_Prompt:_
Below are the entries; return every line among them that holds the word "properly".

_Dataset entries:_
--
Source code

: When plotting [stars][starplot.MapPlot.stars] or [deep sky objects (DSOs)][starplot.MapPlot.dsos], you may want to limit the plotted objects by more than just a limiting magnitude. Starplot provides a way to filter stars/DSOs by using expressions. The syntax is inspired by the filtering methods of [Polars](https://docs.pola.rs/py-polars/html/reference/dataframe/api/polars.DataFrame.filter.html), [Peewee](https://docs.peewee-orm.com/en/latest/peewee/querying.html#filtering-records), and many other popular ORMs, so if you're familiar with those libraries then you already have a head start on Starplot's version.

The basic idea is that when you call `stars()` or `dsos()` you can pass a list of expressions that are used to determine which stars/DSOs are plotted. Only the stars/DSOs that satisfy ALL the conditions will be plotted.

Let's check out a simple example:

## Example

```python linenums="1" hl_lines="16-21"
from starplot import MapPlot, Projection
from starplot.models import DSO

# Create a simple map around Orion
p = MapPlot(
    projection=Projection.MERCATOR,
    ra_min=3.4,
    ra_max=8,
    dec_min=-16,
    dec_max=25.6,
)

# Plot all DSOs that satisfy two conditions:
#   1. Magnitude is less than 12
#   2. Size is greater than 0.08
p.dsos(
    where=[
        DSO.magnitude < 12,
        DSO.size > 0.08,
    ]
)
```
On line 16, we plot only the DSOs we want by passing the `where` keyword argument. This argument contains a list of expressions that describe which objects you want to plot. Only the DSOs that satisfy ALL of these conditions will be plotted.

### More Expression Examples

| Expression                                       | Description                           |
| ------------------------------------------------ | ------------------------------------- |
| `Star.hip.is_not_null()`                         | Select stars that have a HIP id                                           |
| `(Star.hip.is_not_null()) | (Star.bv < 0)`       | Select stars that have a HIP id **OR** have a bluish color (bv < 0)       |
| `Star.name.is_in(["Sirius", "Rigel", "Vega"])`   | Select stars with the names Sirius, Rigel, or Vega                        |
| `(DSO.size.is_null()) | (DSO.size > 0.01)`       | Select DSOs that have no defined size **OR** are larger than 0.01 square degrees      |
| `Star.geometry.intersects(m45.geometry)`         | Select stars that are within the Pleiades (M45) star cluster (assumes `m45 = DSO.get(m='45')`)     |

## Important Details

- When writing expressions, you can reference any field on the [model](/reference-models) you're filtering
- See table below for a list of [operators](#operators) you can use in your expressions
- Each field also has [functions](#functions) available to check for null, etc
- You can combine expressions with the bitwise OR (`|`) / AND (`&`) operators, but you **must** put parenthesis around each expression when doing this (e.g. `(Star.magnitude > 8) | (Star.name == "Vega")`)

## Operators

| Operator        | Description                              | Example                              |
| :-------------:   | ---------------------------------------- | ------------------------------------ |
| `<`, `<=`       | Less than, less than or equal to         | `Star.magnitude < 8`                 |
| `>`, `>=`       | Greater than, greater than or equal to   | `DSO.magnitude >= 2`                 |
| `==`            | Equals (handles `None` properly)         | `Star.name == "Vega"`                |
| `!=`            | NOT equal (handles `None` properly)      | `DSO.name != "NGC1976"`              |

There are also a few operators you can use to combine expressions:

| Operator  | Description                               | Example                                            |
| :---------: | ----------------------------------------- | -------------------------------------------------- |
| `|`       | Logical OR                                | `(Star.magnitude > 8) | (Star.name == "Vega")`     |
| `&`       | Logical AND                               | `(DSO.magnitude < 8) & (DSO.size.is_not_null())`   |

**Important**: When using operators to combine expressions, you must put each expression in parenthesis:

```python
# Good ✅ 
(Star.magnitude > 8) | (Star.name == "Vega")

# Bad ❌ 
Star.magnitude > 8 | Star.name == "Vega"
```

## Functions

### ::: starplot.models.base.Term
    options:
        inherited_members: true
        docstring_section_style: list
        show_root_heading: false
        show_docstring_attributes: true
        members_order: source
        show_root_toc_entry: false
--
_Solution to this problem:_
| `==`            | Equals (handles `None` properly)         | `Star.name == "Vega"`                |
| `!=`            | NOT equal (handles `None` properly)      | `DSO.name != "NGC1976"`              |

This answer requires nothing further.